ИСТИНА

Methanol (MeOH) is poisonous to humans because the enzyme alcohol dehydrogenase (ADH) converts MeOH in toxic formaldehyde (FA), which is then converted into formic acid by using aldehyde dehydrogenase (AlDH). The detection of MeOH in the blood of healthy mammals and humans (1) suggests that MeOH could be a substance with specific functions in mammals and humans and not simply a waste product of cell metabolism (2). Here, we directly demonstrate that an increase in the MeOH concentration in mouse and rat blood led to a change in the accumulation of mRNAs from genes primarily involved in detoxification processes and the regulation of the ADH/AlDH gene cluster.
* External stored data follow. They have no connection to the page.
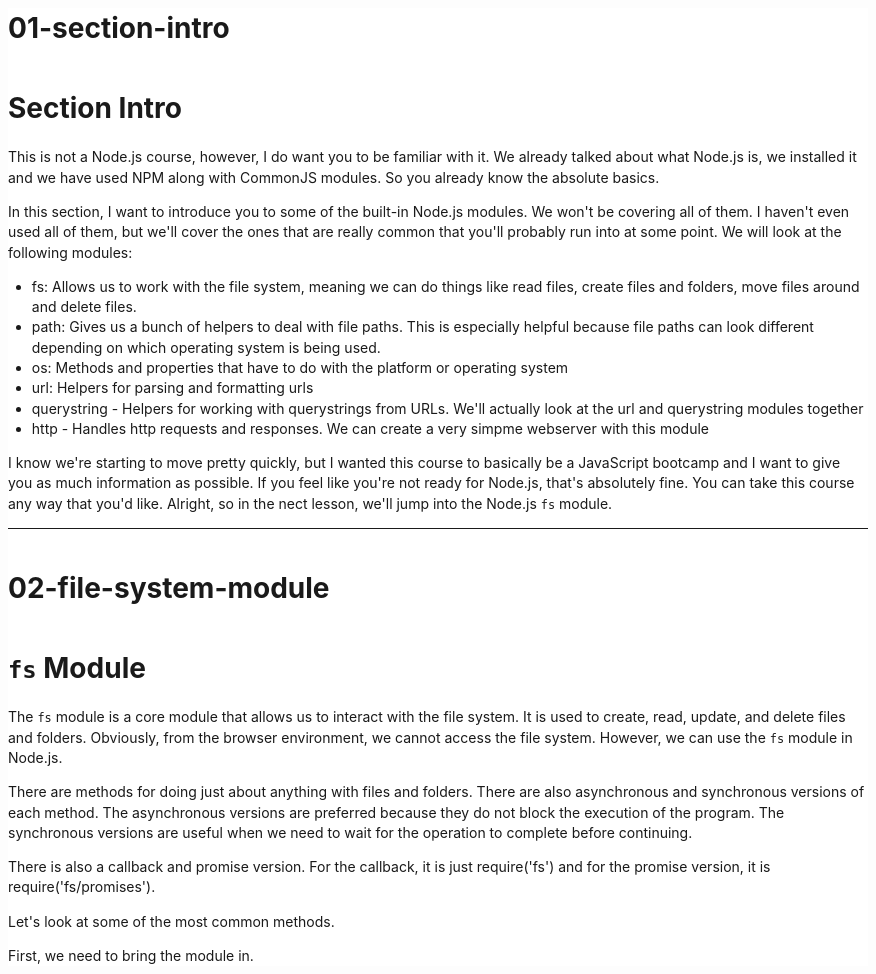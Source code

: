 
# 01-section-intro

# Section Intro

This is not a Node.js course, however, I do want you to be familiar with it. We already talked about what Node.js is, we installed it and we have used NPM along with CommonJS modules. So you already know the absolute basics.

In this section, I want to introduce you to some of the built-in Node.js modules. We won't be covering all of them. I haven't even used all of them, but we'll cover the ones that are really common that you'll probably run into at some point. We will look at the following modules:

- fs: Allows us to work with the file system, meaning we can do things like read files, create files and folders, move files around and delete files.
- path: Gives us a bunch of helpers to deal with file paths. This is especially helpful because file paths can look different depending on which operating system is being used.
- os: Methods and properties that have to do with the platform or operating system
- url: Helpers for parsing and formatting urls
- querystring - Helpers for  working with querystrings from URLs. We'll actually look at the url and querystring modules together
- http - Handles http requests and responses. We can create a very simpme webserver with this module

I know we're starting to move pretty quickly, but I wanted this course to basically be a JavaScript bootcamp and I want to give you as much information as possible. If you feel like you're not ready for Node.js, that's absolutely fine. You can take this course any way that you'd like. Alright, so in the nect lesson, we'll jump into the Node.js `fs` module.


---


# 02-file-system-module

# `fs` Module

The `fs` module is a core module that allows us to interact with the file system. It is used to create, read, update, and delete files and folders. Obviously, from the browser environment, we cannot access the file system. However, we can use the `fs` module in Node.js.

There are methods for doing just about anything with files and folders. There are also asynchronous and synchronous versions of each method. The asynchronous versions are preferred because they do not block the execution of the program. The synchronous versions are useful when we need to wait for the operation to complete before continuing.

There is also a callback and promise version. For the callback, it is just require('fs') and for the promise version, it is require('fs/promises').

Let's look at some of the most common methods.

First, we need to bring the module in.
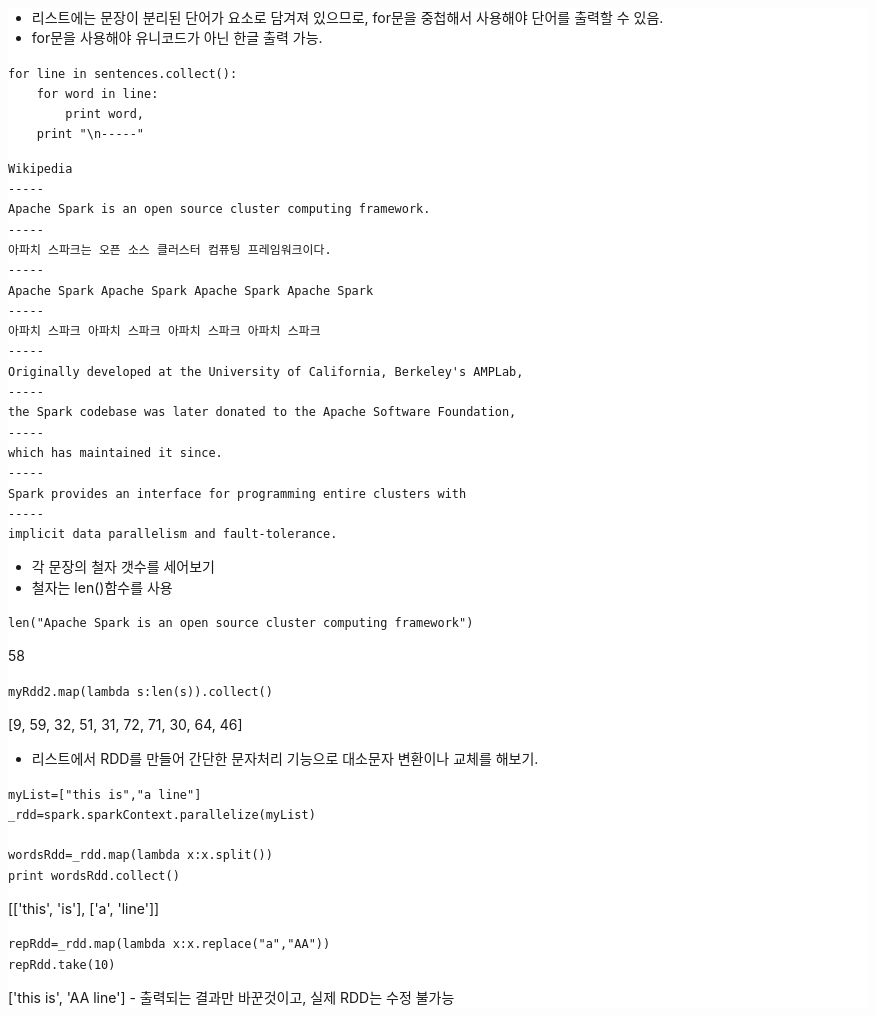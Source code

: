 - 리스트에는 문장이 분리된 단어가 요소로 담겨져 있으므로, for문을 중첩해서 사용해야 단어를 출력할 수 있음.
- for문을 사용해야 유니코드가 아닌 한글 출력 가능.
```
for line in sentences.collect():
    for word in line:
        print word,
    print "\n-----"
```

```
Wikipedia 
-----
Apache Spark is an open source cluster computing framework. 
-----
아파치 스파크는 오픈 소스 클러스터 컴퓨팅 프레임워크이다. 
-----
Apache Spark Apache Spark Apache Spark Apache Spark 
-----
아파치 스파크 아파치 스파크 아파치 스파크 아파치 스파크 
-----
Originally developed at the University of California, Berkeley's AMPLab, 
-----
the Spark codebase was later donated to the Apache Software Foundation, 
-----
which has maintained it since. 
-----
Spark provides an interface for programming entire clusters with 
-----
implicit data parallelism and fault-tolerance.
``` 

- 각 문장의 철자 갯수를 세어보기
- 철자는  len()함수를 사용
```
len("Apache Spark is an open source cluster computing framework")
```
58

```
myRdd2.map(lambda s:len(s)).collect()
```
[9, 59, 32, 51, 31, 72, 71, 30, 64, 46]

- 리스트에서 RDD를 만들어 간단한 문자처리 기능으로 대소문자 변환이나 교체를 해보기.
```
myList=["this is","a line"]
_rdd=spark.sparkContext.parallelize(myList)

wordsRdd=_rdd.map(lambda x:x.split())
print wordsRdd.collect()
```
[['this', 'is'], ['a', 'line']]

```
repRdd=_rdd.map(lambda x:x.replace("a","AA"))
repRdd.take(10)
```
['this is', 'AA line']
	- 출력되는 결과만 바꾼것이고, 실제 RDD는 수정 불가능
To test the role of ADH in the maintenance of low MeOH levels in the plasma, we used the specific ADH inhibitor 4-methylpyrazole (4-MP) and showed that intraperitoneal administration of 4-MP resulted in a significant increase in the plasma concentrations of MeOH, ethanol and FA. Removal of the intestine significantly decreased the rate of MeOH accumulation to the plasma, suggesting that the gut flora may be involved in the endogenous production of MeOH. However, data from the rat liver perfusion system did not support the hypothesis that this organ participates in the generation of endogenous MeOH, but liver ADH and AlDH were identified as the primary enzymes for metabolising MeOH because an increase in the MeOH and ethanol levels in the liver homogenate was observed after 4-MP administration into the portal vein. Quantification of the liver mRNA levels showed changes in the accumulation of mRNAs from genes involved in cell signalling and detoxification processes. We also confirmed the involvement of lipoic acid in the detoxification process of ethanol and MeOH. Lipoic acid has the potential to boost the accumulation of AlDH mRNA and mitochondrial ALDH-2 activity, both of which accelerate the conversion of FA to formic acid. We hypothesised that endogenous MeOH acts as a regulator of homeostasis by controlling mRNA synthesis. Although MeOH may be exhaled into the air as a waste product (similar to carbon dioxide), this chemical may also influence biochemical processes important for cellular function. References 1. Dorokhov Y.L., et al. (2012). Methanol may function as a cross-kingdom signal. PLoS One 7(4):e36122. 2. Komarova T.V., et al. (2014). Endogenous methanol regulates mammalian gene activity. PLoS One 9(2): e90239.